_What you should do_
State, as a bare number, how many lines below contain "deterministic".

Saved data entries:
'''
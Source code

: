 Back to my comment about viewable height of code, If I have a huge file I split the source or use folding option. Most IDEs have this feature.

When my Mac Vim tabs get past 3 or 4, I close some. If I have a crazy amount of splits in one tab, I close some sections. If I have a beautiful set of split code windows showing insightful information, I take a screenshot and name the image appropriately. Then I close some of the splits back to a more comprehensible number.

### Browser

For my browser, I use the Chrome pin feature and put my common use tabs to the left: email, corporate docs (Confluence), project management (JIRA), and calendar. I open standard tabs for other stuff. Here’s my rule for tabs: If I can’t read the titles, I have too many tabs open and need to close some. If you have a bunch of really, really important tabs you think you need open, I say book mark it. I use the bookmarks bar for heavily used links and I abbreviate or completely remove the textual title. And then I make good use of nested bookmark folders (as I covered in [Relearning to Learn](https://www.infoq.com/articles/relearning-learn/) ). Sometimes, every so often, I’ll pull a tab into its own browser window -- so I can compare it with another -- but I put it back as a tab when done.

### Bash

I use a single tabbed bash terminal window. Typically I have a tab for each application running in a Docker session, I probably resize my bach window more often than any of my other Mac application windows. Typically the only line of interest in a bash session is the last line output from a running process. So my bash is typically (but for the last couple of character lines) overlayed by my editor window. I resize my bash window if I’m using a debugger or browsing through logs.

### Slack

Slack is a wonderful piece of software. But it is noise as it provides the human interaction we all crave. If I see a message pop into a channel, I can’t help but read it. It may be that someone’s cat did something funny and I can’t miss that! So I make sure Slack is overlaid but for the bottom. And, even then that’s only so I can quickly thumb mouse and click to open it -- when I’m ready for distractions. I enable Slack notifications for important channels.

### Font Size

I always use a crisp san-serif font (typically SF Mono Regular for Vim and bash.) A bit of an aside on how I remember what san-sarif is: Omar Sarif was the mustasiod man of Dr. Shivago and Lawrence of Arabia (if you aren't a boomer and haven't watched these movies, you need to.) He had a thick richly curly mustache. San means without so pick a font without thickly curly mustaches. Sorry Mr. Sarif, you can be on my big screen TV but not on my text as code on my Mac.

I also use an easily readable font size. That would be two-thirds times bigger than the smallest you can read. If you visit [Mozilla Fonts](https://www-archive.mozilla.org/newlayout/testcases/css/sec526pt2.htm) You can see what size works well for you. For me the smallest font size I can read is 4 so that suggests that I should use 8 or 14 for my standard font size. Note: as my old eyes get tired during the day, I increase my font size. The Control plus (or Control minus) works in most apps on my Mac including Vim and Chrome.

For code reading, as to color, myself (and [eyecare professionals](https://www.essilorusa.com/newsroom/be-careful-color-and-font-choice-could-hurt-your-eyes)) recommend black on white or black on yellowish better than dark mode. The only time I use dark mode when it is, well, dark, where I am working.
'''
'''
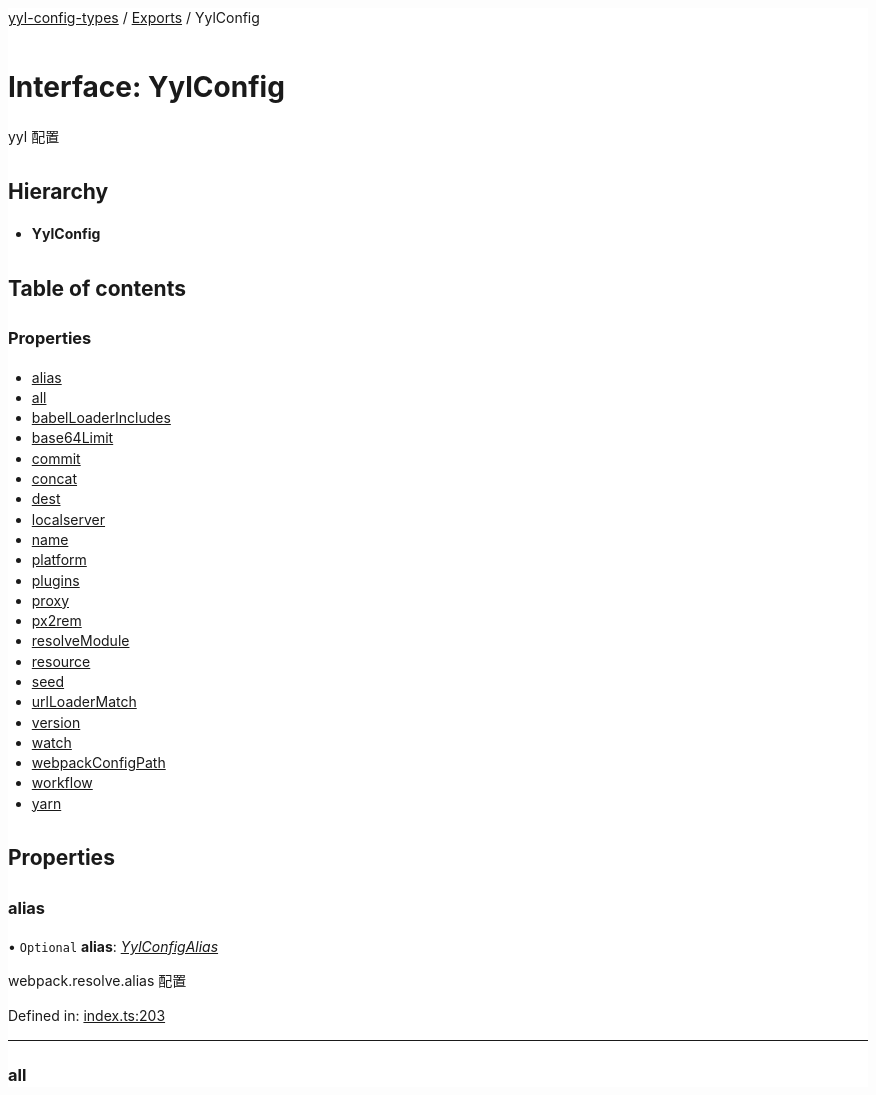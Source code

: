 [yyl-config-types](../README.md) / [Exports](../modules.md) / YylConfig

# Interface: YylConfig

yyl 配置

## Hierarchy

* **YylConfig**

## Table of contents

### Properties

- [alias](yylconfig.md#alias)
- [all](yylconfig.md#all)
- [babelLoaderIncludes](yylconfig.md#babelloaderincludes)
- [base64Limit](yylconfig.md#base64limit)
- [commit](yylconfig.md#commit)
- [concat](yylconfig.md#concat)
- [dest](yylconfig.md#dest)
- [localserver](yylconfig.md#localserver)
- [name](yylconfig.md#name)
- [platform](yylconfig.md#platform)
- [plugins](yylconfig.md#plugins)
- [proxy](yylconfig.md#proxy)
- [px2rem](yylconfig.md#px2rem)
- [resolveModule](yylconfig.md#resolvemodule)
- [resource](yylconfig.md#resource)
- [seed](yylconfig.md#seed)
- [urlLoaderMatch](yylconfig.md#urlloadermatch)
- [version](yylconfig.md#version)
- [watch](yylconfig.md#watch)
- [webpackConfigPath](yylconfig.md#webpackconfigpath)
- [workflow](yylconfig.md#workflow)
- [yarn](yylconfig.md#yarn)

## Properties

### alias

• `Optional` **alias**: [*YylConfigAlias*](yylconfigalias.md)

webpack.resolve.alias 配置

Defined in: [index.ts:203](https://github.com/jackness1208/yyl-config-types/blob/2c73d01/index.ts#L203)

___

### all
'''
'''
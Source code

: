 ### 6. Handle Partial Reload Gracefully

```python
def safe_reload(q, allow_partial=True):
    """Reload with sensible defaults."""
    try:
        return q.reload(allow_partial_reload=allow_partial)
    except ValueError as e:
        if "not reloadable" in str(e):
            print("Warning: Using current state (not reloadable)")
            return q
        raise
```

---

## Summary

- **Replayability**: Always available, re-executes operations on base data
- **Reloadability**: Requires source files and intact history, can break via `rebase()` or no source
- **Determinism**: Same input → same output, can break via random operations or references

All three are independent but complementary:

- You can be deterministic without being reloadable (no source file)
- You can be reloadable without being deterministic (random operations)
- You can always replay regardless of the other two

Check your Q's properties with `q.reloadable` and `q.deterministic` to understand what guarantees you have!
'''
_Answer for this exercise_
3